Updated 12:44 PM August 28, 2023


MADISON, Wis. — Standing in the marble-lined rotunda of the state capitol earlier this month, the incoming justice of the Wisconsin Supreme Court raised her right hand, pledged to fulfill her duties "faithfully and impartially," and initiated a new era on a powerful court that has long been dominated by conservatives.

In a matter of days, the new majority stripped responsibilities from the court's conservative chief justice and dismissed its administrative director, a former judge with conservative views who once ran for the court. These sudden changes led the chief justice to accuse her liberal colleagues of carrying out a "coup." Shortly after, Republican lawmakers threatened to impeach the court's newest member.

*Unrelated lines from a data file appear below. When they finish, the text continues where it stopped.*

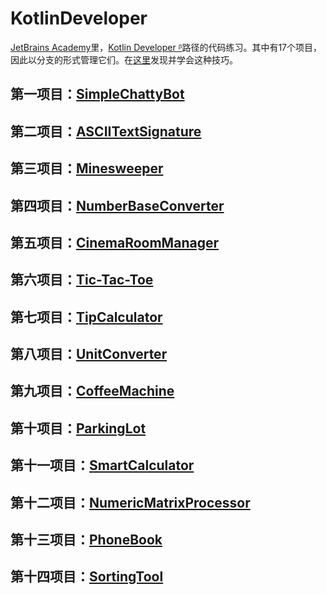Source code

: # KotlinDeveloper

[JetBrains Academy](https://hyperskill.org/tracks)里，[Kotlin Developer
ᵝ](https://hyperskill.org/tracks/3)路径的代码练习。其中有17个项目，因此以分支的形式管理它们。在[这里](https://blog.csdn.net/putao2062/article/details/80516001)发现并学会这种技巧。

## 第一项目：[SimpleChattyBot](https://github.com/ClearPlume/KotlinDeveloper/tree/SimpleChattyBot)

## 第二项目：[ASCIITextSignature](https://github.com/ClearPlume/KotlinDeveloper/tree/AsciiTextSignature)

## 第三项目：[Minesweeper](https://github.com/ClearPlume/KotlinDeveloper/tree/Minesweeper)

## 第四项目：[NumberBaseConverter](https://github.com/ClearPlume/KotlinDeveloper/tree/NumberBaseConverter)

## 第五项目：[CinemaRoomManager](https://github.com/ClearPlume/KotlinDeveloper/tree/CinemaRoomManager)

## 第六项目：[Tic-Tac-Toe](https://github.com/ClearPlume/KotlinDeveloper/tree/Tic-Tac-Toe)

## 第七项目：[TipCalculator](https://github.com/ClearPlume/KotlinDeveloper/tree/TipCalculator)

## 第八项目：[UnitConverter](https://github.com/ClearPlume/KotlinDeveloper/tree/UnitConverter)

## 第九项目：[CoffeeMachine](https://github.com/ClearPlume/KotlinDeveloper/tree/CoffeeMachine)

## 第十项目：[ParkingLot](https://github.com/ClearPlume/KotlinDeveloper/tree/ParkingLot)

## 第十一项目：[SmartCalculator](https://github.com/ClearPlume/KotlinDeveloper/tree/SmartCalculator)

## 第十二项目：[NumericMatrixProcessor](https://github.com/ClearPlume/KotlinDeveloper/tree/NumericMatrixProcessor)

## 第十三项目：[PhoneBook](https://github.com/ClearPlume/KotlinDeveloper/tree/PhoneBook)

## 第十四项目：[SortingTool](https://github.com/ClearPlume/KotlinDeveloper/tree/SortingTool)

Liberal groups, accustomed to viewing the court as an unfriendly environment, swiftly maneuvered for potential victories on several major issues. They filed lawsuits in an attempt to redraw the state's legislative districts, which heavily favor Republicans. Additionally, the Democratic attorney general sought to expedite a case challenging a 19th-century law that has prevented doctors from performing abortions in Wisconsin.

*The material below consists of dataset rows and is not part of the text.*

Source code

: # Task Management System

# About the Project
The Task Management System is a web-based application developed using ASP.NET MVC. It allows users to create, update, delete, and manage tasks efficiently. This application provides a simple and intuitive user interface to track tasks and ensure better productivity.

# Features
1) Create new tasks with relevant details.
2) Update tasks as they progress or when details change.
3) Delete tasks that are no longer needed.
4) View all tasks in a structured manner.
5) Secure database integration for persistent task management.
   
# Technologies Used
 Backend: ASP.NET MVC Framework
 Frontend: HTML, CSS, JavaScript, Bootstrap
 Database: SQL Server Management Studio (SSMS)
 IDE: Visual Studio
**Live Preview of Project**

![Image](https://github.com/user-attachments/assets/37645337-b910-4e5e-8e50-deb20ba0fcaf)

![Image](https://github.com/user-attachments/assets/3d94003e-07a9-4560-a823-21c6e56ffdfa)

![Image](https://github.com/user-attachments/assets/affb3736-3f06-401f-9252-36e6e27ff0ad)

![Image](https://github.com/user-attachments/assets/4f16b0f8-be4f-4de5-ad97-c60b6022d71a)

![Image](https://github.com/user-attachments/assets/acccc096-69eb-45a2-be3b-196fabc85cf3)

"This represents a significant shift in Wisconsin policy and politics," said C.J. Szafir, the CEO of the Wisconsin-based Institute for Reforming Government, a conservative organization. "We are about to witness a very progressive state Supreme Court, unlike anything we have seen in quite some time. And it will undoubtedly change how everything operates."

The transformation of the Wisconsin court is the outcome of an April election that became the most expensive judicial race in U.S. history, with campaigns and interest groups spending over $50 million.

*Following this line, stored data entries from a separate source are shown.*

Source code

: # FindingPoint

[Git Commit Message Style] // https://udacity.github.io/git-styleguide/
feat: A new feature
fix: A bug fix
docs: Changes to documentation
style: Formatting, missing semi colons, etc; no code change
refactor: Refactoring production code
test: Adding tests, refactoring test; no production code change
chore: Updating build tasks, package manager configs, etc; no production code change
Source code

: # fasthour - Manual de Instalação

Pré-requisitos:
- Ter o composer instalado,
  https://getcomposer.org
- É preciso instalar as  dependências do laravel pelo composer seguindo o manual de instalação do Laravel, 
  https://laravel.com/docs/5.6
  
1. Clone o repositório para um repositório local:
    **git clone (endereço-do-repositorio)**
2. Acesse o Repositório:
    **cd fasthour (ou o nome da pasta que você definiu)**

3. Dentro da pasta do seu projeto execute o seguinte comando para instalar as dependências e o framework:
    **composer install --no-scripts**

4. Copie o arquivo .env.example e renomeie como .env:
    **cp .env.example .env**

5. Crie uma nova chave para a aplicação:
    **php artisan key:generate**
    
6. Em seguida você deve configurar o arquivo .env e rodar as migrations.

At stake in that race, following the retirement of a conservative justice who held a decisive vote on a 4-3 court, was the question of who would make crucial rulings in a swing state that could determine the winner of the 2024 presidential election. Conservatives had controlled the court for 15 years, during which they upheld a voter ID law, approved limits on collective bargaining for public workers, banned absentee ballot drop boxes, and terminated a comprehensive campaign finance investigation into Republicans.

Janet Protasiewicz, a judge from Milwaukee County, won by an 11-point margin and shifted control of the court to give liberals a 4-3 majority when she was sworn in on August 1. Protasiewicz, who declined interview requests, openly expressed her support for abortion rights and opposition to what she referred to as "rigged" maps that have granted Republicans significant majorities in the state legislature. Political strategists noted that her straightforward approach aided her victory, even as court observers worried that she was making judges appear more like politicians rather than impartial referees.

The tensions surrounding the Wisconsin court reflect the state's national political significance and the increasingly partisan nature of a system in which candidates who pledge to be impartial interpreters of the law are selected by voters in contentious political campaigns. Justices are directly elected by voters in 21 states, and they must participate in retention elections after being appointed in another 17 states.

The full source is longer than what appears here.